The Context: Building on Prior CIGRE Work
WG B5.90 does not start from scratch. The Terms of Reference explicitly reference three foundational CIGRE Technical Brochures: TB 401, TB 637, and TB 760 — the body of CIGRE work that established how IEC 61850 based protection systems are specified, configured, and functionally tested. The working group also draws on outcomes from the Paris Session 2024, specifically Preferential Subjects PS1 and PS2.
WG B5.90 extends this accumulated knowledge into a full commissioning framework applicable across the complete project lifecycle — from factory acceptance through site acceptance to operational deployment.
This sequencing reflects the maturity trajectory of fully digital substation technology. Earlier working groups and technical brochures defined how process bus systems are designed, specified, and functionally tested. WG B5.90 now addresses the remaining gap: a standardised methodology for commissioning and accepting the complete system across all project phases.
What This Means for Engineers
For protection and automation engineers working on digital substation projects today, the practical implication is this: currently, commissioning procedures for fully digital PACS vary significantly between projects and between organisations. Some utilities have developed internal methodologies. Others adapt conventional procedures, accepting gaps.

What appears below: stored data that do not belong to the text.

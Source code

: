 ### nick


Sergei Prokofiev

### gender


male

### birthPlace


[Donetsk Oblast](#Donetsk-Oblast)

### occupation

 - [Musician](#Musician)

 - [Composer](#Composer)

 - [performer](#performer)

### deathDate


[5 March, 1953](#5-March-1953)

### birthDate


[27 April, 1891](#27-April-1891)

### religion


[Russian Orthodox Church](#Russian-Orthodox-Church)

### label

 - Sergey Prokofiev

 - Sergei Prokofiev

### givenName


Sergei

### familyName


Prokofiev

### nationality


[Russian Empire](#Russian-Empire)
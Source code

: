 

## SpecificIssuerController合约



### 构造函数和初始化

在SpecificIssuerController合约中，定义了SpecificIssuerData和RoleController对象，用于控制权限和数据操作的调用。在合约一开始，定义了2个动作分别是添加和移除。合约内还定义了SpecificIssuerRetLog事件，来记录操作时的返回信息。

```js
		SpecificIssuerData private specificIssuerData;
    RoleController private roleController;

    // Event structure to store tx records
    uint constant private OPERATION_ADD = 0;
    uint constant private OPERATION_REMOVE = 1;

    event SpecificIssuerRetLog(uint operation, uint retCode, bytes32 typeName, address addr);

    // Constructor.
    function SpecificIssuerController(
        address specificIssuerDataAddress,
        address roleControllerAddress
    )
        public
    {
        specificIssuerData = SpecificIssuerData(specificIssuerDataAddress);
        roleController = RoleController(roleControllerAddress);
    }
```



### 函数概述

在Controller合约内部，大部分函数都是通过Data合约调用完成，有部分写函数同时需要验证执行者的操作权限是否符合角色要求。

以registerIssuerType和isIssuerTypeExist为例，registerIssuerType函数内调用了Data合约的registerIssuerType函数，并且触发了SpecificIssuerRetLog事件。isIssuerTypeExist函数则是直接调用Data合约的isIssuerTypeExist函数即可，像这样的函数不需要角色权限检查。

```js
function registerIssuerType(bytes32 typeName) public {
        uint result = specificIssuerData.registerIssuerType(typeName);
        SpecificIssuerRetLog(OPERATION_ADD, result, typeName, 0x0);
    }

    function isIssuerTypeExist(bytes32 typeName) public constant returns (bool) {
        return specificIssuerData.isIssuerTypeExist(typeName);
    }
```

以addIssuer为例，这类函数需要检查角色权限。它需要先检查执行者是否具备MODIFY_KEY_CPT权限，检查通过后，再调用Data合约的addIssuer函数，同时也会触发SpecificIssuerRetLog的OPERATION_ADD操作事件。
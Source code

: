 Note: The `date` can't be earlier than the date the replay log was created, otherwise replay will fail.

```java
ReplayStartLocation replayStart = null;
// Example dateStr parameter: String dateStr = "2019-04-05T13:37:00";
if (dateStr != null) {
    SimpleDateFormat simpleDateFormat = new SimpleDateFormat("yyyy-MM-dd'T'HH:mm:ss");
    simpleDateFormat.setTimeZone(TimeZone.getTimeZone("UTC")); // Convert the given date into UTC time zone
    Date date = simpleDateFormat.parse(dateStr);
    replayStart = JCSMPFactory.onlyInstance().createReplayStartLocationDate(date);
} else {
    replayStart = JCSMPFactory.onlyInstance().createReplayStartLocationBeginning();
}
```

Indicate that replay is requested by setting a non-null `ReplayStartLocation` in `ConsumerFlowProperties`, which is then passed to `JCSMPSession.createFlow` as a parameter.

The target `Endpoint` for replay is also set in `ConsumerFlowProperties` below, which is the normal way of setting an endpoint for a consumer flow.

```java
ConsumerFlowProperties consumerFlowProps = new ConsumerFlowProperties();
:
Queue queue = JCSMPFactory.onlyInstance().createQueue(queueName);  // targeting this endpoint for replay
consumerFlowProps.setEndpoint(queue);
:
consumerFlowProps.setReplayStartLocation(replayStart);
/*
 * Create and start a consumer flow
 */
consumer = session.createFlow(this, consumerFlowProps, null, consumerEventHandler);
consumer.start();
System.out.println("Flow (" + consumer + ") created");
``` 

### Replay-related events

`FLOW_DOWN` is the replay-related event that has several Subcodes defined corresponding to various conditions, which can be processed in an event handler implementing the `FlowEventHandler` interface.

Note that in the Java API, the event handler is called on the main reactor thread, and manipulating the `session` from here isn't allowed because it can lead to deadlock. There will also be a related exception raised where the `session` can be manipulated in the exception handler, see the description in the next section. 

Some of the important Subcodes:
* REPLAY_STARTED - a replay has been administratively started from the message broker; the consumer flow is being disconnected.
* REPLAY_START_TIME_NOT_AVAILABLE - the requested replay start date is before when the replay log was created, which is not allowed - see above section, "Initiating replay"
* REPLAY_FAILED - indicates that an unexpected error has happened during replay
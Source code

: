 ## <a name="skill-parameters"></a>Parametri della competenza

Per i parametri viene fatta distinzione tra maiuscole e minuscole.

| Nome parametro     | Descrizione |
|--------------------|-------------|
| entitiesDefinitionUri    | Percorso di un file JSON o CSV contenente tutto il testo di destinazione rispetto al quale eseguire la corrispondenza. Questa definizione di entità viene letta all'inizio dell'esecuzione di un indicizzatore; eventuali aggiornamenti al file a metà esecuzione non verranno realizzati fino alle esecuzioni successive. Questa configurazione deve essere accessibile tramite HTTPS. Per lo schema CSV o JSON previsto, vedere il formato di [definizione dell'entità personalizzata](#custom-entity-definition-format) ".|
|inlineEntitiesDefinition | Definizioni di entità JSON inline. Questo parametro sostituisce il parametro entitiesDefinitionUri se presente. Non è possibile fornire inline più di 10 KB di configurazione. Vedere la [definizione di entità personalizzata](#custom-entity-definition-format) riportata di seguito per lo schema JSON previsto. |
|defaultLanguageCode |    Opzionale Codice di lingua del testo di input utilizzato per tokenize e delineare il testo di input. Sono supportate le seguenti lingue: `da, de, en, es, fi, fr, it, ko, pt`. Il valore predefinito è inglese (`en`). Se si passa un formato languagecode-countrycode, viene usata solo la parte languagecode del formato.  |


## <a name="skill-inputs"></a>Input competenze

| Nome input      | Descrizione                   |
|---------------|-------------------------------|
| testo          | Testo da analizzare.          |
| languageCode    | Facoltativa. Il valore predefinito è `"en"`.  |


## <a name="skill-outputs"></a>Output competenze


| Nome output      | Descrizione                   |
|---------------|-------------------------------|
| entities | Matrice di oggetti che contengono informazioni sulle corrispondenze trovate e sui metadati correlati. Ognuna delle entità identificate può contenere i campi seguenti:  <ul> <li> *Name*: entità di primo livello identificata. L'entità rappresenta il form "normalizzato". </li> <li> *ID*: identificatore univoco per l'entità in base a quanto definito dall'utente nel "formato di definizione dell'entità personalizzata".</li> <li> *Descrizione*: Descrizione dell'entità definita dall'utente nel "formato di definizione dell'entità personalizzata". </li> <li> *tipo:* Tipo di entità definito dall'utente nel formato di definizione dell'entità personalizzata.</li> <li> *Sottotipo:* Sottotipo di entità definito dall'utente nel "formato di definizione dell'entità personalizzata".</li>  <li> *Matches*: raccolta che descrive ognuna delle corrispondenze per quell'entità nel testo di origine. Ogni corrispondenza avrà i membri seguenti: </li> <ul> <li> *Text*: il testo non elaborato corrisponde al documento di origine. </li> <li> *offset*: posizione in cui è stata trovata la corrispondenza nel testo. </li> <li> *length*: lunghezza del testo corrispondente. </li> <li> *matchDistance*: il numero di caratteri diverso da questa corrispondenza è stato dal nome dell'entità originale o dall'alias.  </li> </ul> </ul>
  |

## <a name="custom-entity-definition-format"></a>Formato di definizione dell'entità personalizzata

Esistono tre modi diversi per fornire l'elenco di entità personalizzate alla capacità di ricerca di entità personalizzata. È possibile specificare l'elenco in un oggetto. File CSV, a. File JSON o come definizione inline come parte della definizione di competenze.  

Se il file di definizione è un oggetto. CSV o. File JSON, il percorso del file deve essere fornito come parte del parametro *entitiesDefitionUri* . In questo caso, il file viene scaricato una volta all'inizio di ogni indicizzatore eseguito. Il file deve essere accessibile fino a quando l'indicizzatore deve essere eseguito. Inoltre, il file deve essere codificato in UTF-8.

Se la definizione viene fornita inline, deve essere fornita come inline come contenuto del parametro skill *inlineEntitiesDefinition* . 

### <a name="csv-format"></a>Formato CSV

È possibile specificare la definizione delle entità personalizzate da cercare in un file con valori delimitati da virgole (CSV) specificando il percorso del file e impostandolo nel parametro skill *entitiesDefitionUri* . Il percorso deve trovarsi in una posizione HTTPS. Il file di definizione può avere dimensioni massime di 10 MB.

The WG B5.90 guidelines, when published, will provide a common reference framework. This matters for: - Project specifications: owners will be able to reference standardised commissioning criteria in tender documents - FAT and SAT scope alignment: vendors and contractors will work to agreed test coverage expectations - Maintenance planning: operational testing procedures will provide a basis for periodic verification after handover
The working group is expected to draw on experience from the growing number of fully digital substations now in service globally — including process bus deployments in Europe, Africa, and the Middle East commissioned in the past several years.
What Remains to Be Defined
The Terms of Reference for WG B5.90 set the scope but do not predetermine the conclusions. Several technically open questions will need to be addressed during the working group's programme:
- How to handle testing of cybersecurity controls within the digital architecture
- How to address SAT when not all system components can be brought together on-site simultaneously
- What level of simulation is acceptable as a substitute for physical injection testing
- How to define acceptance criteria for network-dependent functions (timing, redundancy switching)
The publication of specific guidelines is expected over a multi-year working group programme. According to the Terms of Reference, the final Technical Brochure is scheduled for Q3 2029. Member recruitment is underway, with the working group formation phase running through Q1 2026.